━━━━━ Record set ━━━━━

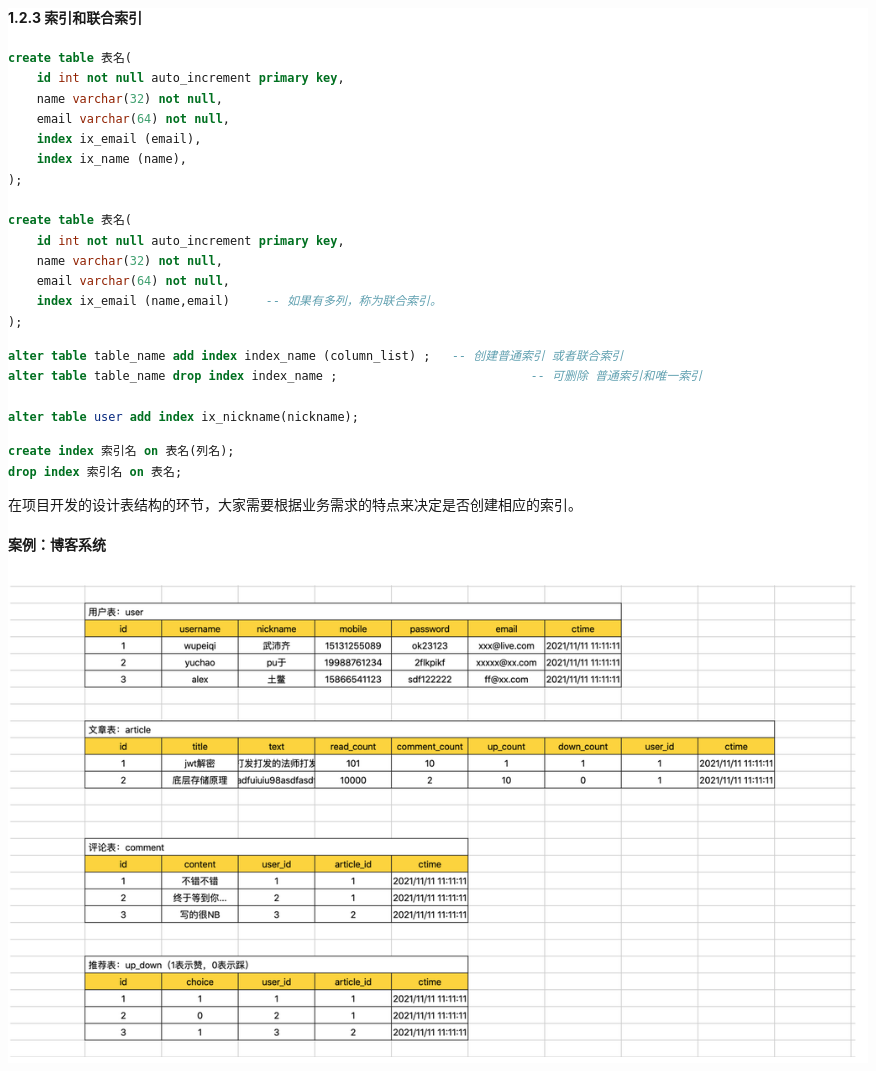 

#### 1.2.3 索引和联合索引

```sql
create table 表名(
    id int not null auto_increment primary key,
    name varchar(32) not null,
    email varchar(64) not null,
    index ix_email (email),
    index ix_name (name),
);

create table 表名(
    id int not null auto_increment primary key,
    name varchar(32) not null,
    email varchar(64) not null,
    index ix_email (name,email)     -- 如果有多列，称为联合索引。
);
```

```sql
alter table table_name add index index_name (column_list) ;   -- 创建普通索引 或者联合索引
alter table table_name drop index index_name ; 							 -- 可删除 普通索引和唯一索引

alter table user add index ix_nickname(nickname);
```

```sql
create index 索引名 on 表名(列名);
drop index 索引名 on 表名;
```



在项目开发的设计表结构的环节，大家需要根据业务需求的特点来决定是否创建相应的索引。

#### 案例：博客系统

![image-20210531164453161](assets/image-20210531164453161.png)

━━━━━
━━━━━ Record set ━━━━━

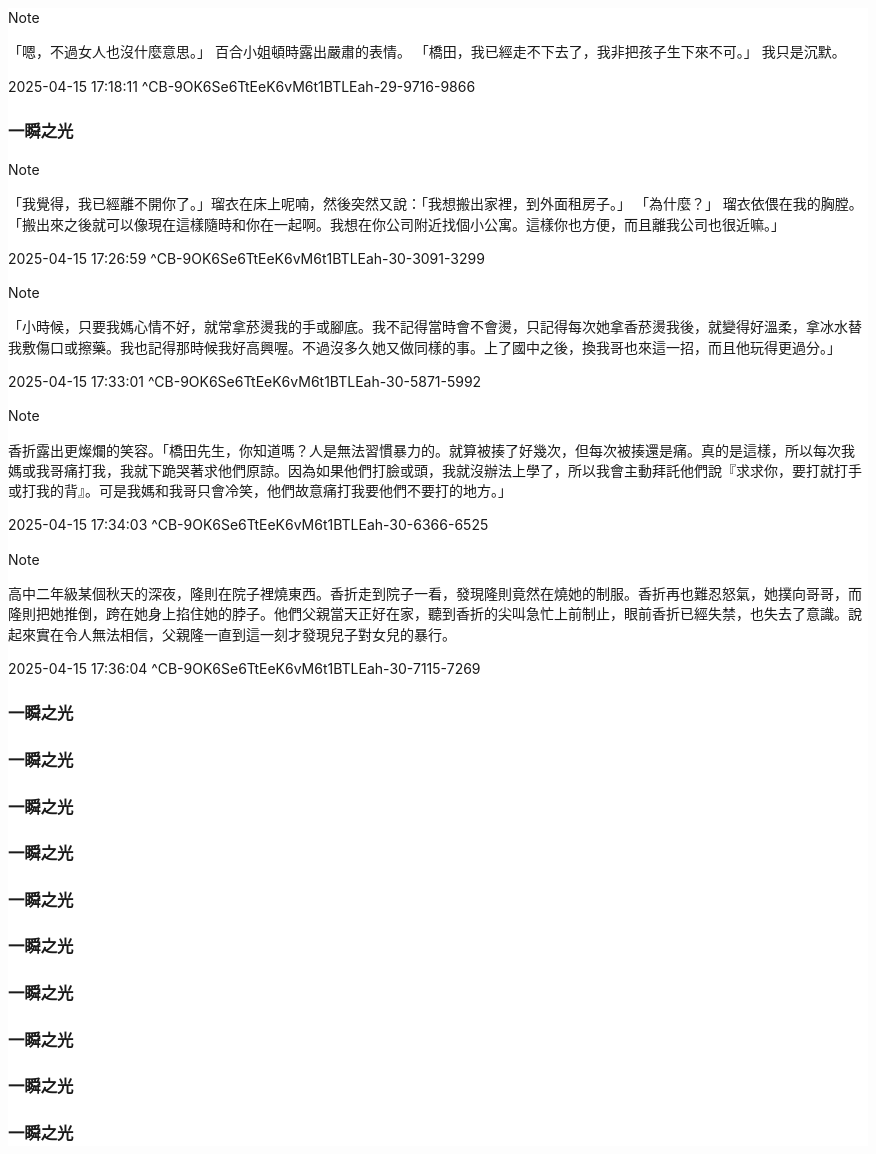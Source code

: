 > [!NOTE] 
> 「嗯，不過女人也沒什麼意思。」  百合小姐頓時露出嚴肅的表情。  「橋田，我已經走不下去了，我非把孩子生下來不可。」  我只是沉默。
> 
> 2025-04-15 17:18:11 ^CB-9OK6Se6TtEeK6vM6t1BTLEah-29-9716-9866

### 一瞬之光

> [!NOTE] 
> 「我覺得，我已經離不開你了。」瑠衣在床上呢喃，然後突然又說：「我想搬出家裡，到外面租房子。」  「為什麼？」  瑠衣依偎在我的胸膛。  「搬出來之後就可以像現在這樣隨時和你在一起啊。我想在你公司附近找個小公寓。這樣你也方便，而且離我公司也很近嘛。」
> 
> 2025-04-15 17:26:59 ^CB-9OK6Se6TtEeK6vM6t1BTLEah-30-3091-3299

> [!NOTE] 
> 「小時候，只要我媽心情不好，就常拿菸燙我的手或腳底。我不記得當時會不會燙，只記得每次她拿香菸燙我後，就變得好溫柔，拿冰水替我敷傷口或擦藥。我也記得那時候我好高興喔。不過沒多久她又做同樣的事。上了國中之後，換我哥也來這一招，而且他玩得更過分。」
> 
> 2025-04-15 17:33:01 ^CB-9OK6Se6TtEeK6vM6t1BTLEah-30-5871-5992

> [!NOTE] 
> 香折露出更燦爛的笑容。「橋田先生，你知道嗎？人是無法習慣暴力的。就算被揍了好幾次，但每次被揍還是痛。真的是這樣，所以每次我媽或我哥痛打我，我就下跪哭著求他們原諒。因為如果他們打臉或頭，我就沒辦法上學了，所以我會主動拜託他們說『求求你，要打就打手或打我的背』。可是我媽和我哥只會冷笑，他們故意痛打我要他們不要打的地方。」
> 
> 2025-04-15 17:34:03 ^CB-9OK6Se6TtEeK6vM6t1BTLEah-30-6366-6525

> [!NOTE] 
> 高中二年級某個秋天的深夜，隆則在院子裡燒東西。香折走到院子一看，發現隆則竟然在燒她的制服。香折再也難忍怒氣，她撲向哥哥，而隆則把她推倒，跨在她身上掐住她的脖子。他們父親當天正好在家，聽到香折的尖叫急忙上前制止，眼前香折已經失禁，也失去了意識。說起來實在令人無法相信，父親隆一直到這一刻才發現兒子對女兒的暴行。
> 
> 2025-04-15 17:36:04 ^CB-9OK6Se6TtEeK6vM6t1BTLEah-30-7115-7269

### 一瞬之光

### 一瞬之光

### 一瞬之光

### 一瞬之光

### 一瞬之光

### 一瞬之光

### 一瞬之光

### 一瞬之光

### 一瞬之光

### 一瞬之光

━━━━━

Check the entries above line by line and return each one containing the word "email".

Response to the exercise –
    email varchar(64) not null,
    index ix_email (email),
    email varchar(64) not null,
    index ix_email (name,email)     -- 如果有多列，称为联合索引。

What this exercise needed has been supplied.